Eating curry mee with chopstick

Curry Mee is one of the many signature Malaysian Chinese dishes varying in different degree of spiciness and toppings, depending on the region in Malaysia. However, an ever-present ingredient is the coconut milk used to make the broth with the noodles. 

In Penang, toppings may include cockles, hard-boiled eggs and fish cakes. The curry will appear a little paler and served with fried chilli paste for a pinch of spicy goodness. In central Perak, you’ll find a lighter consistency with some yong tau foo included in the concoction. 

In the Klang Valley, however, you’ll find the broth to be thicker and like the Malaysian weather these days – fiery! You’ll find shredded chicken, with bean sprout and tofu inside your bowl with lime (most of the time when you decide to eat at the shop). Further down south such as Melaka, you might find daun kesum (polygonum) added to your curry. 

Note: Measurement is based on estimation and may be portioned to your liking and serving.


  • 80ml vegetable oil 
  • Shredded chicken
  • 3 pandan leaves (shredded and knotted)
  • 340g bean sprouts (trimmed)
  • Bee hoon 
  • Fresh yellow noodles 
  • 225g shrimps (peeled and deveined)
  • 400ml Coconut milk 
  • 113g deep-fried tofu (sliced)
  • Salt 

Spice Paste

  • Shallots
  • Cloves garlic (peeled, and halved)
  • Dried chillies (seeded and soaked in hot water to soften)
  • Lemongrass (sliced)
  • Ginger (peeled and thickly sliced)
  • 50g curry powder 

Garnish (Optional)

  • Cucumber (julienned)
  • Mint leaves (stems removed)
  • Lime
  • Fried chilli paste


  1. Blend all the spice paste ingredients with 60ml of water until it forms a smooth texture.
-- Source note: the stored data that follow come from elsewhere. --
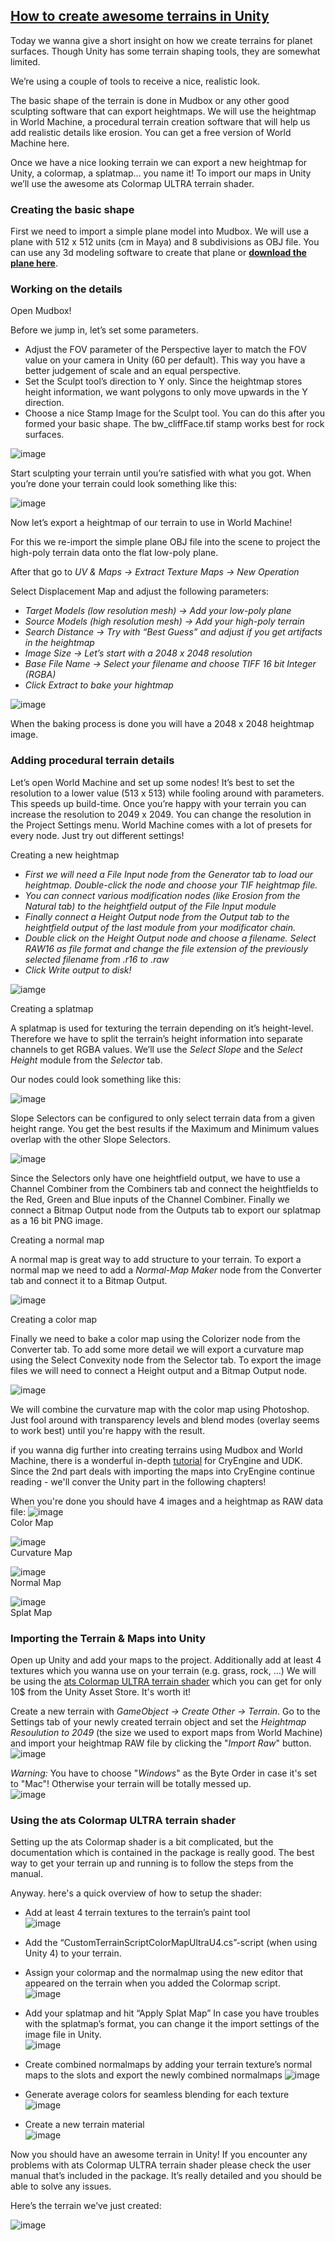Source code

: ## [How to create awesome terrains in Unity](http://www.bitsalive.com/how-to-create-awesome-terrains-in-unity/)


Today we wanna give a short insight on how we create terrains for planet surfaces. Though Unity has some terrain shaping tools, they are somewhat limited.

We’re using a couple of tools to receive a nice, realistic look.

The basic shape of the terrain is done in Mudbox or any other good sculpting software that can export heightmaps. We will use the heightmap in World Machine, a procedural terrain creation software that will help us add realistic details like erosion. You can get a free version of World Machine here.

Once we have a nice looking terrain we can export a new heightmap for Unity, a colormap, a splatmap… you name it! To import our maps in Unity we’ll use the awesome ats Colormap ULTRA terrain shader.

### Creating the basic shape

First we need to import a simple plane model into Mudbox. We will use a plane with 512 x 512 units (cm in Maya) and 8 subdivisions as OBJ file. You can use any 3d modeling software to create that plane or [**download the plane here**](http://www.bitsalive.com/blogfiles/simple_plane.zip).  


### Working on the details

Open Mudbox! 

Before we jump in, let’s set some parameters.
- Adjust the FOV parameter of the Perspective layer to match the FOV value on your camera in Unity (60 per default). This way you have a better judgement of scale and an equal perspective.
- Set the Sculpt tool’s direction to Y only. Since the heightmap stores height information, we want polygons to only move upwards in the Y direction. 
- Choose a nice Stamp Image for the Sculpt tool. You can do this after you formed your basic shape. The bw_cliffFace.tif stamp works best for rock surfaces.

![image](http://www.bitsalive.com/wp-content/uploads/2013/10/mudbox_settings.png)

Start sculpting your terrain until you’re satisfied with what you got. When you’re done your terrain could look something like this:   

![image](http://www.bitsalive.com/wp-content/uploads/2013/10/mudbox_terrain.png)

Now let’s export a heightmap of our terrain to use in World Machine! 

For this we re-import the simple plane OBJ file into the scene to project the high-poly terrain data onto the flat low-poly plane.

After that go to _UV & Maps → Extract Texture Maps → New Operation_

Select Displacement Map and adjust the following parameters:
- *Target Models (low resolution mesh)  → Add your low-poly plane*
- *Source Models (high resolution mesh) → Add your high-poly terrain*
- *Search Distance → Try with “Best Guess” and adjust if you get artifacts in the heightmap*
- *Image Size → Let’s start with a 2048 x 2048 resolution*
- *Base File Name → Select your filename and choose TIFF 16 bit Integer (RGBA)*
- *Click Extract to bake your hightmap*


![image](http://www.bitsalive.com/wp-content/uploads/2013/10/export.png)

When the baking process is done you will have a 2048 x 2048 heightmap image.


### Adding procedural terrain details

Let’s open World Machine and set up some nodes! It’s best to set the resolution to a lower value (513 x 513) while fooling around with parameters. This speeds up build-time. Once you’re happy with your terrain you can increase the resolution to 2049 x 2049. You can change the resolution in the Project Settings menu. World Machine comes with a lot of presets for every node. Just try out different settings!

Creating a new heightmap

- *First we will need a File Input node from the Generator tab to load our heightmap. Double-click the node and choose your TIF heightmap file.*
- *You can connect various modification nodes (like Erosion from the Natural tab) to the heightfield output of the File Input module*
- *Finally connect a Height Output node from the Output tab to the heightfield output of the last module from your modificator chain.*
- *Double click on the Height Output node and choose a filename. Select RAW16 as file format and change the file extension of the previously selected filename from .r16 to .raw*
- *Click Write output to disk!*

![iamge](http://www.bitsalive.com/wp-content/uploads/2013/10/heightmap_settings.png) 

Creating a splatmap

A splatmap is used for texturing the terrain depending on it’s height-level. Therefore we have to split the terrain’s height information into separate channels to get RGBA values. We’ll use the *Select Slope* and the *Select Height* module from the *Selector* tab.

Our nodes could look something like this:

![image](http://www.bitsalive.com/wp-content/uploads/2013/10/splatmap_settings.png)

Slope Selectors can be configured to only select terrain data from a given height range. You get the best results if the Maximum and Minimum values overlap with the other Slope Selectors.

![image](http://www.bitsalive.com/wp-content/uploads/2013/10/slope_settings.png)

Since the Selectors only have one heightfield output, we have to use a Channel Combiner from the Combiners tab and connect the heightfields to the Red, Green and Blue inputs of the Channel Combiner. Finally we connect a Bitmap Output node from the Outputs tab to export our splatmap as a 16 bit PNG image.

Creating a normal map

A normal map is great way to add structure to your terrain. To export a normal map we need to add a *Normal-Map Maker* node from the Converter tab and connect it to a Bitmap Output.

![image](http://www.bitsalive.com/wp-content/uploads/2013/10/normal_settings.png)


Creating a color map

Finally we need to bake a color map using the Colorizer node from the Converter tab. To add some more detail we will export a curvature map using the Select Convexity node from the Selector tab. To export the image files we will need to connect a Height output and a Bitmap Output node.  

![image](http://www.bitsalive.com/wp-content/uploads/2013/10/settings_full.png)

We will combine the curvature map with the color map using Photoshop. Just fool around with transparency levels and blend modes (overlay seems to work best) until you're happy with the result.

if you wanna dig further into creating terrains using Mudbox and World Machine, there is a wonderful in-depth [tutorial](http://youtu.be/p0o3bqoM0Qg) for CryEngine and UDK. Since the 2nd part deals with importing the maps into CryEngine continue reading - we'll conver the Unity part in the following chapters!

When you're done you should have 4 images and a heightmap as RAW data file:
![image](http://www.bitsalive.com/wp-content/uploads/2013/10/colormap.jpg)  
Color Map


![image](http://www.bitsalive.com/wp-content/uploads/2013/10/curvaturemap.jpg)  
Curvature Map


![image](http://www.bitsalive.com/wp-content/uploads/2013/10/normal_map.jpg)  
Normal Map


![image](http://www.bitsalive.com/wp-content/uploads/2013/10/splatmap.jpg)  
Splat Map


### Importing the Terrain & Maps into Unity

Open up Unity and add your maps to the project. Additionally add at least 4 textures which you wanna use on your terrain (e.g. grass, rock, ...) We will be using the [ats Colormap ULTRA terrain shader](https://www.assetstore.unity3d.com/#/content/4722) which you can get for only 10$ from the Unity Asset Store. It's worth it!

Create a new terrain with *GameObject → Create Other → Terrain*. Go to the Settings tab of your newly created terrain object and set the *Heightmap Resoulution to 2049* (the size we used to export maps from World Machine) and import your heightmap RAW file by clicking the "*Import Raw*" button.  
![image](http://www.bitsalive.com/wp-content/uploads/2013/10/terrain_settings.png)  

*Warning:* You have to choose "*Windows*" as the Byte Order in case it's set to "Mac"! Otherwise your terrain will be totally messed up.  
![image](http://www.bitsalive.com/wp-content/uploads/2013/10/heightmap_import.png)  

### Using the ats Colormap ULTRA terrain shader

Setting up the ats Colormap shader is a bit complicated, but the documentation which is contained in the package is really good. The best way to get your terrain up and running is to follow the steps from the manual.

Anyway. here's a quick overview of how to setup the shader:
- Add at least 4 terrain textures to the terrain’s paint tool  
![image](http://www.bitsalive.com/wp-content/uploads/2013/10/add_textures.png)  
- Add the “CustomTerrainScriptColorMapUltraU4.cs”-script (when using Unity 4) to your terrain.
- Assign your colormap and the normalmap using the new editor that appeared on the terrain when you added the Colormap script.  
![image](http://www.bitsalive.com/wp-content/uploads/2013/10/add_colormap.png)

- Add your splatmap and hit “Apply Splat Map” In case you have troubles with the splatmap’s format, you can change it the import settings of the image file in Unity.  
![image](http://www.bitsalive.com/wp-content/uploads/2013/10/add_splatmap.png)


- Create combined normalmaps by adding your terrain texture’s normal maps to the slots and export the newly combined normalmaps
![image](http://www.bitsalive.com/wp-content/uploads/2013/10/combine_normals.png)

- Generate average colors for seamless blending for each texture  
![image](http://www.bitsalive.com/wp-content/uploads/2013/10/avg_color.png)


- Create a new terrain material  
![image](http://www.bitsalive.com/wp-content/uploads/2013/10/create_material.png)


Now you should have an awesome terrain in Unity! If you encounter any problems with ats Colormap ULTRA terrain shader please check the user manual that’s included in the package. It’s really detailed and you should be able to solve any issues.


Here’s the terrain we’ve just created:

![image](http://www.bitsalive.com/wp-content/uploads/2013/10/terrain_final.jpg)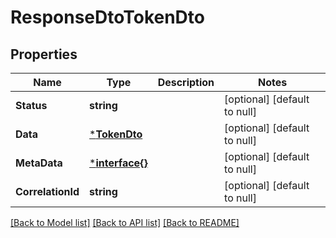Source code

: # ResponseDtoTokenDto

## Properties
Name | Type | Description | Notes
------------ | ------------- | ------------- | -------------
**Status** | **string** |  | [optional] [default to null]
**Data** | [***TokenDto**](TokenDTO.md) |  | [optional] [default to null]
**MetaData** | [***interface{}**](interface{}.md) |  | [optional] [default to null]
**CorrelationId** | **string** |  | [optional] [default to null]

[[Back to Model list]](../README.md#documentation-for-models) [[Back to API list]](../README.md#documentation-for-api-endpoints) [[Back to README]](../README.md)


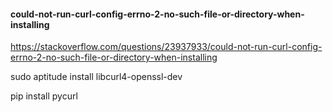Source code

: #### could-not-run-curl-config-errno-2-no-such-file-or-directory-when-installing

https://stackoverflow.com/questions/23937933/could-not-run-curl-config-errno-2-no-such-file-or-directory-when-installing


sudo aptitude install libcurl4-openssl-dev

pip install pycurl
Once done, pour the mix into a bowl and mix it with curry powder to create a thick paste. 
  2. Heat the vegetable oil inside a large pot over medium heat and add the spice paste. Fry for approximately 5 minutes until it releases some fragrance. Now, it would be ideal to add the shredded chicken and cook for about 3 minutes until the mix becomes cloudy.
  3. Add 1.4 litres of water followed by the pandan leaves into the mix. Now, cover the pot with the lid and wait for the broth to boil. By then, you should reduce the heat and wait for it to simmer which should take about 20 minutes.
  4. While waiting, fill a separate pot half-full and boil. Add the bean sprouts inside a metal strainer and parboil them for about 20 seconds before removing and draining them thoroughly.
  5. Now, replace the bean sprout with the bee hoon and parboil it for 2 minutes before removing it. 
  6. Repeat it with the mee and shrimps for approximately 3 minutes and 4 minutes respectively. When the shrimps have curled and turned pink in colour, it is an indication that the shrimps have parboiled sufficiently. Remove and set aside momentarily. 
  7. Add in the coconut milk into the broth and throw in the deep-fried tofu and season accordingly with salt. Boil and allow to the coconut milk to mix with the broth before turning the heat off and waiting for the broth to slowly settle.
  8. Add our prefered amount of bean sprouts, the shredded chicken, shrimps that were put aside earlier into the curry.
  9. Serve with a fried chilli paste and lime.